**YOUR TASK**
Each entry must be given again exactly; images do not belong in the copy.

== DATA PROVIDED ==

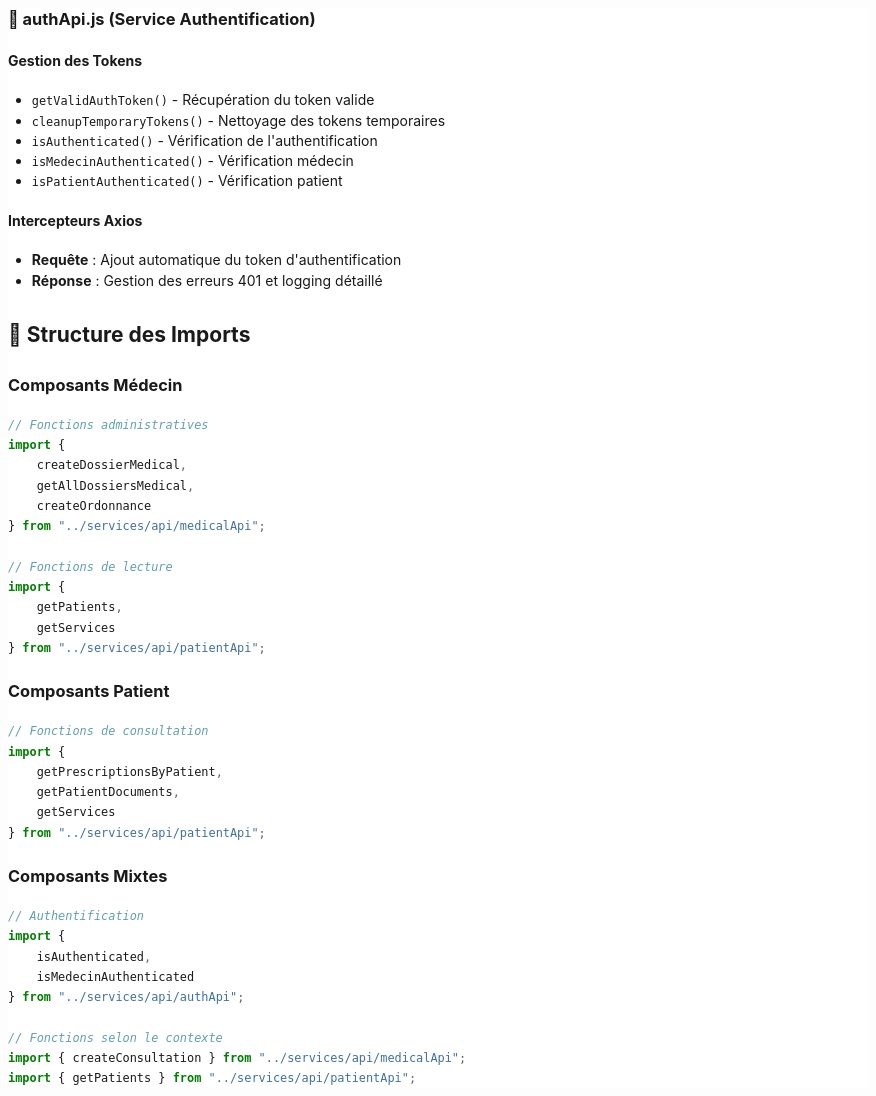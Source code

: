 
### **🔐 authApi.js (Service Authentification)**

#### **Gestion des Tokens**
- `getValidAuthToken()` - Récupération du token valide
- `cleanupTemporaryTokens()` - Nettoyage des tokens temporaires
- `isAuthenticated()` - Vérification de l'authentification
- `isMedecinAuthenticated()` - Vérification médecin
- `isPatientAuthenticated()` - Vérification patient

#### **Intercepteurs Axios**
- **Requête** : Ajout automatique du token d'authentification
- **Réponse** : Gestion des erreurs 401 et logging détaillé

## 📁 **Structure des Imports**

### **Composants Médecin**
```javascript
// Fonctions administratives
import { 
    createDossierMedical, 
    getAllDossiersMedical,
    createOrdonnance 
} from "../services/api/medicalApi";

// Fonctions de lecture
import { 
    getPatients, 
    getServices 
} from "../services/api/patientApi";
```

### **Composants Patient**
```javascript
// Fonctions de consultation
import { 
    getPrescriptionsByPatient,
    getPatientDocuments,
    getServices 
} from "../services/api/patientApi";
```

### **Composants Mixtes**
```javascript
// Authentification
import { 
    isAuthenticated, 
    isMedecinAuthenticated 
} from "../services/api/authApi";

// Fonctions selon le contexte
import { createConsultation } from "../services/api/medicalApi";
import { getPatients } from "../services/api/patientApi";
```
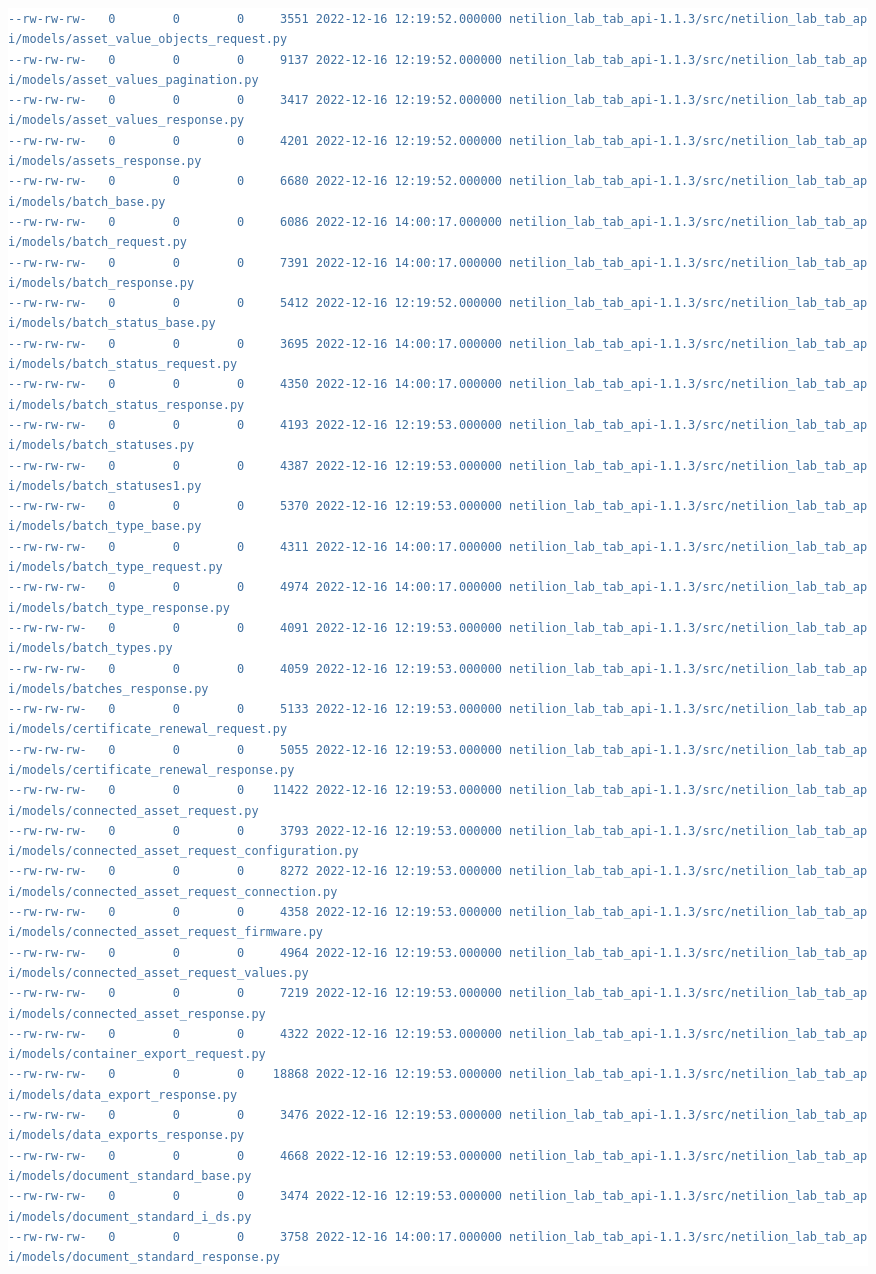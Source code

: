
 ```diff
--rw-rw-rw-   0        0        0     3551 2022-12-16 12:19:52.000000 netilion_lab_tab_api-1.1.3/src/netilion_lab_tab_api/models/asset_value_objects_request.py
--rw-rw-rw-   0        0        0     9137 2022-12-16 12:19:52.000000 netilion_lab_tab_api-1.1.3/src/netilion_lab_tab_api/models/asset_values_pagination.py
--rw-rw-rw-   0        0        0     3417 2022-12-16 12:19:52.000000 netilion_lab_tab_api-1.1.3/src/netilion_lab_tab_api/models/asset_values_response.py
--rw-rw-rw-   0        0        0     4201 2022-12-16 12:19:52.000000 netilion_lab_tab_api-1.1.3/src/netilion_lab_tab_api/models/assets_response.py
--rw-rw-rw-   0        0        0     6680 2022-12-16 12:19:52.000000 netilion_lab_tab_api-1.1.3/src/netilion_lab_tab_api/models/batch_base.py
--rw-rw-rw-   0        0        0     6086 2022-12-16 14:00:17.000000 netilion_lab_tab_api-1.1.3/src/netilion_lab_tab_api/models/batch_request.py
--rw-rw-rw-   0        0        0     7391 2022-12-16 14:00:17.000000 netilion_lab_tab_api-1.1.3/src/netilion_lab_tab_api/models/batch_response.py
--rw-rw-rw-   0        0        0     5412 2022-12-16 12:19:52.000000 netilion_lab_tab_api-1.1.3/src/netilion_lab_tab_api/models/batch_status_base.py
--rw-rw-rw-   0        0        0     3695 2022-12-16 14:00:17.000000 netilion_lab_tab_api-1.1.3/src/netilion_lab_tab_api/models/batch_status_request.py
--rw-rw-rw-   0        0        0     4350 2022-12-16 14:00:17.000000 netilion_lab_tab_api-1.1.3/src/netilion_lab_tab_api/models/batch_status_response.py
--rw-rw-rw-   0        0        0     4193 2022-12-16 12:19:53.000000 netilion_lab_tab_api-1.1.3/src/netilion_lab_tab_api/models/batch_statuses.py
--rw-rw-rw-   0        0        0     4387 2022-12-16 12:19:53.000000 netilion_lab_tab_api-1.1.3/src/netilion_lab_tab_api/models/batch_statuses1.py
--rw-rw-rw-   0        0        0     5370 2022-12-16 12:19:53.000000 netilion_lab_tab_api-1.1.3/src/netilion_lab_tab_api/models/batch_type_base.py
--rw-rw-rw-   0        0        0     4311 2022-12-16 14:00:17.000000 netilion_lab_tab_api-1.1.3/src/netilion_lab_tab_api/models/batch_type_request.py
--rw-rw-rw-   0        0        0     4974 2022-12-16 14:00:17.000000 netilion_lab_tab_api-1.1.3/src/netilion_lab_tab_api/models/batch_type_response.py
--rw-rw-rw-   0        0        0     4091 2022-12-16 12:19:53.000000 netilion_lab_tab_api-1.1.3/src/netilion_lab_tab_api/models/batch_types.py
--rw-rw-rw-   0        0        0     4059 2022-12-16 12:19:53.000000 netilion_lab_tab_api-1.1.3/src/netilion_lab_tab_api/models/batches_response.py
--rw-rw-rw-   0        0        0     5133 2022-12-16 12:19:53.000000 netilion_lab_tab_api-1.1.3/src/netilion_lab_tab_api/models/certificate_renewal_request.py
--rw-rw-rw-   0        0        0     5055 2022-12-16 12:19:53.000000 netilion_lab_tab_api-1.1.3/src/netilion_lab_tab_api/models/certificate_renewal_response.py
--rw-rw-rw-   0        0        0    11422 2022-12-16 12:19:53.000000 netilion_lab_tab_api-1.1.3/src/netilion_lab_tab_api/models/connected_asset_request.py
--rw-rw-rw-   0        0        0     3793 2022-12-16 12:19:53.000000 netilion_lab_tab_api-1.1.3/src/netilion_lab_tab_api/models/connected_asset_request_configuration.py
--rw-rw-rw-   0        0        0     8272 2022-12-16 12:19:53.000000 netilion_lab_tab_api-1.1.3/src/netilion_lab_tab_api/models/connected_asset_request_connection.py
--rw-rw-rw-   0        0        0     4358 2022-12-16 12:19:53.000000 netilion_lab_tab_api-1.1.3/src/netilion_lab_tab_api/models/connected_asset_request_firmware.py
--rw-rw-rw-   0        0        0     4964 2022-12-16 12:19:53.000000 netilion_lab_tab_api-1.1.3/src/netilion_lab_tab_api/models/connected_asset_request_values.py
--rw-rw-rw-   0        0        0     7219 2022-12-16 12:19:53.000000 netilion_lab_tab_api-1.1.3/src/netilion_lab_tab_api/models/connected_asset_response.py
--rw-rw-rw-   0        0        0     4322 2022-12-16 12:19:53.000000 netilion_lab_tab_api-1.1.3/src/netilion_lab_tab_api/models/container_export_request.py
--rw-rw-rw-   0        0        0    18868 2022-12-16 12:19:53.000000 netilion_lab_tab_api-1.1.3/src/netilion_lab_tab_api/models/data_export_response.py
--rw-rw-rw-   0        0        0     3476 2022-12-16 12:19:53.000000 netilion_lab_tab_api-1.1.3/src/netilion_lab_tab_api/models/data_exports_response.py
--rw-rw-rw-   0        0        0     4668 2022-12-16 12:19:53.000000 netilion_lab_tab_api-1.1.3/src/netilion_lab_tab_api/models/document_standard_base.py
--rw-rw-rw-   0        0        0     3474 2022-12-16 12:19:53.000000 netilion_lab_tab_api-1.1.3/src/netilion_lab_tab_api/models/document_standard_i_ds.py
--rw-rw-rw-   0        0        0     3758 2022-12-16 14:00:17.000000 netilion_lab_tab_api-1.1.3/src/netilion_lab_tab_api/models/document_standard_response.py
```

===

**ANSWER**
Source code

: 
### **🔐 authApi.js (Service Authentification)**

#### **Gestion des Tokens**
- `getValidAuthToken()` - Récupération du token valide
- `cleanupTemporaryTokens()` - Nettoyage des tokens temporaires
- `isAuthenticated()` - Vérification de l'authentification
- `isMedecinAuthenticated()` - Vérification médecin
- `isPatientAuthenticated()` - Vérification patient

#### **Intercepteurs Axios**
- **Requête** : Ajout automatique du token d'authentification
- **Réponse** : Gestion des erreurs 401 et logging détaillé

## 📁 **Structure des Imports**

### **Composants Médecin**
```javascript
// Fonctions administratives
import { 
    createDossierMedical, 
    getAllDossiersMedical,
    createOrdonnance 
} from "../services/api/medicalApi";

// Fonctions de lecture
import { 
    getPatients, 
    getServices 
} from "../services/api/patientApi";
```

### **Composants Patient**
```javascript
// Fonctions de consultation
import { 
    getPrescriptionsByPatient,
    getPatientDocuments,
    getServices 
} from "../services/api/patientApi";
```

### **Composants Mixtes**
```javascript
// Authentification
import { 
    isAuthenticated, 
    isMedecinAuthenticated 
} from "../services/api/authApi";

// Fonctions selon le contexte
import { createConsultation } from "../services/api/medicalApi";
import { getPatients } from "../services/api/patientApi";
```
Source code

:
 ```diff
--rw-rw-rw-   0        0        0     3551 2022-12-16 12:19:52.000000 netilion_lab_tab_api-1.1.3/src/netilion_lab_tab_api/models/asset_value_objects_request.py
--rw-rw-rw-   0        0        0     9137 2022-12-16 12:19:52.000000 netilion_lab_tab_api-1.1.3/src/netilion_lab_tab_api/models/asset_values_pagination.py
--rw-rw-rw-   0        0        0     3417 2022-12-16 12:19:52.000000 netilion_lab_tab_api-1.1.3/src/netilion_lab_tab_api/models/asset_values_response.py
--rw-rw-rw-   0        0        0     4201 2022-12-16 12:19:52.000000 netilion_lab_tab_api-1.1.3/src/netilion_lab_tab_api/models/assets_response.py
--rw-rw-rw-   0        0        0     6680 2022-12-16 12:19:52.000000 netilion_lab_tab_api-1.1.3/src/netilion_lab_tab_api/models/batch_base.py
--rw-rw-rw-   0        0        0     6086 2022-12-16 14:00:17.000000 netilion_lab_tab_api-1.1.3/src/netilion_lab_tab_api/models/batch_request.py
--rw-rw-rw-   0        0        0     7391 2022-12-16 14:00:17.000000 netilion_lab_tab_api-1.1.3/src/netilion_lab_tab_api/models/batch_response.py
--rw-rw-rw-   0        0        0     5412 2022-12-16 12:19:52.000000 netilion_lab_tab_api-1.1.3/src/netilion_lab_tab_api/models/batch_status_base.py
--rw-rw-rw-   0        0        0     3695 2022-12-16 14:00:17.000000 netilion_lab_tab_api-1.1.3/src/netilion_lab_tab_api/models/batch_status_request.py
--rw-rw-rw-   0        0        0     4350 2022-12-16 14:00:17.000000 netilion_lab_tab_api-1.1.3/src/netilion_lab_tab_api/models/batch_status_response.py
--rw-rw-rw-   0        0        0     4193 2022-12-16 12:19:53.000000 netilion_lab_tab_api-1.1.3/src/netilion_lab_tab_api/models/batch_statuses.py
--rw-rw-rw-   0        0        0     4387 2022-12-16 12:19:53.000000 netilion_lab_tab_api-1.1.3/src/netilion_lab_tab_api/models/batch_statuses1.py
--rw-rw-rw-   0        0        0     5370 2022-12-16 12:19:53.000000 netilion_lab_tab_api-1.1.3/src/netilion_lab_tab_api/models/batch_type_base.py
--rw-rw-rw-   0        0        0     4311 2022-12-16 14:00:17.000000 netilion_lab_tab_api-1.1.3/src/netilion_lab_tab_api/models/batch_type_request.py
--rw-rw-rw-   0        0        0     4974 2022-12-16 14:00:17.000000 netilion_lab_tab_api-1.1.3/src/netilion_lab_tab_api/models/batch_type_response.py
--rw-rw-rw-   0        0        0     4091 2022-12-16 12:19:53.000000 netilion_lab_tab_api-1.1.3/src/netilion_lab_tab_api/models/batch_types.py
--rw-rw-rw-   0        0        0     4059 2022-12-16 12:19:53.000000 netilion_lab_tab_api-1.1.3/src/netilion_lab_tab_api/models/batches_response.py
--rw-rw-rw-   0        0        0     5133 2022-12-16 12:19:53.000000 netilion_lab_tab_api-1.1.3/src/netilion_lab_tab_api/models/certificate_renewal_request.py
--rw-rw-rw-   0        0        0     5055 2022-12-16 12:19:53.000000 netilion_lab_tab_api-1.1.3/src/netilion_lab_tab_api/models/certificate_renewal_response.py
--rw-rw-rw-   0        0        0    11422 2022-12-16 12:19:53.000000 netilion_lab_tab_api-1.1.3/src/netilion_lab_tab_api/models/connected_asset_request.py
--rw-rw-rw-   0        0        0     3793 2022-12-16 12:19:53.000000 netilion_lab_tab_api-1.1.3/src/netilion_lab_tab_api/models/connected_asset_request_configuration.py
--rw-rw-rw-   0        0        0     8272 2022-12-16 12:19:53.000000 netilion_lab_tab_api-1.1.3/src/netilion_lab_tab_api/models/connected_asset_request_connection.py
--rw-rw-rw-   0        0        0     4358 2022-12-16 12:19:53.000000 netilion_lab_tab_api-1.1.3/src/netilion_lab_tab_api/models/connected_asset_request_firmware.py
--rw-rw-rw-   0        0        0     4964 2022-12-16 12:19:53.000000 netilion_lab_tab_api-1.1.3/src/netilion_lab_tab_api/models/connected_asset_request_values.py
--rw-rw-rw-   0        0        0     7219 2022-12-16 12:19:53.000000 netilion_lab_tab_api-1.1.3/src/netilion_lab_tab_api/models/connected_asset_response.py
--rw-rw-rw-   0        0        0     4322 2022-12-16 12:19:53.000000 netilion_lab_tab_api-1.1.3/src/netilion_lab_tab_api/models/container_export_request.py
--rw-rw-rw-   0        0        0    18868 2022-12-16 12:19:53.000000 netilion_lab_tab_api-1.1.3/src/netilion_lab_tab_api/models/data_export_response.py
--rw-rw-rw-   0        0        0     3476 2022-12-16 12:19:53.000000 netilion_lab_tab_api-1.1.3/src/netilion_lab_tab_api/models/data_exports_response.py
--rw-rw-rw-   0        0        0     4668 2022-12-16 12:19:53.000000 netilion_lab_tab_api-1.1.3/src/netilion_lab_tab_api/models/document_standard_base.py
--rw-rw-rw-   0        0        0     3474 2022-12-16 12:19:53.000000 netilion_lab_tab_api-1.1.3/src/netilion_lab_tab_api/models/document_standard_i_ds.py
--rw-rw-rw-   0        0        0     3758 2022-12-16 14:00:17.000000 netilion_lab_tab_api-1.1.3/src/netilion_lab_tab_api/models/document_standard_response.py
```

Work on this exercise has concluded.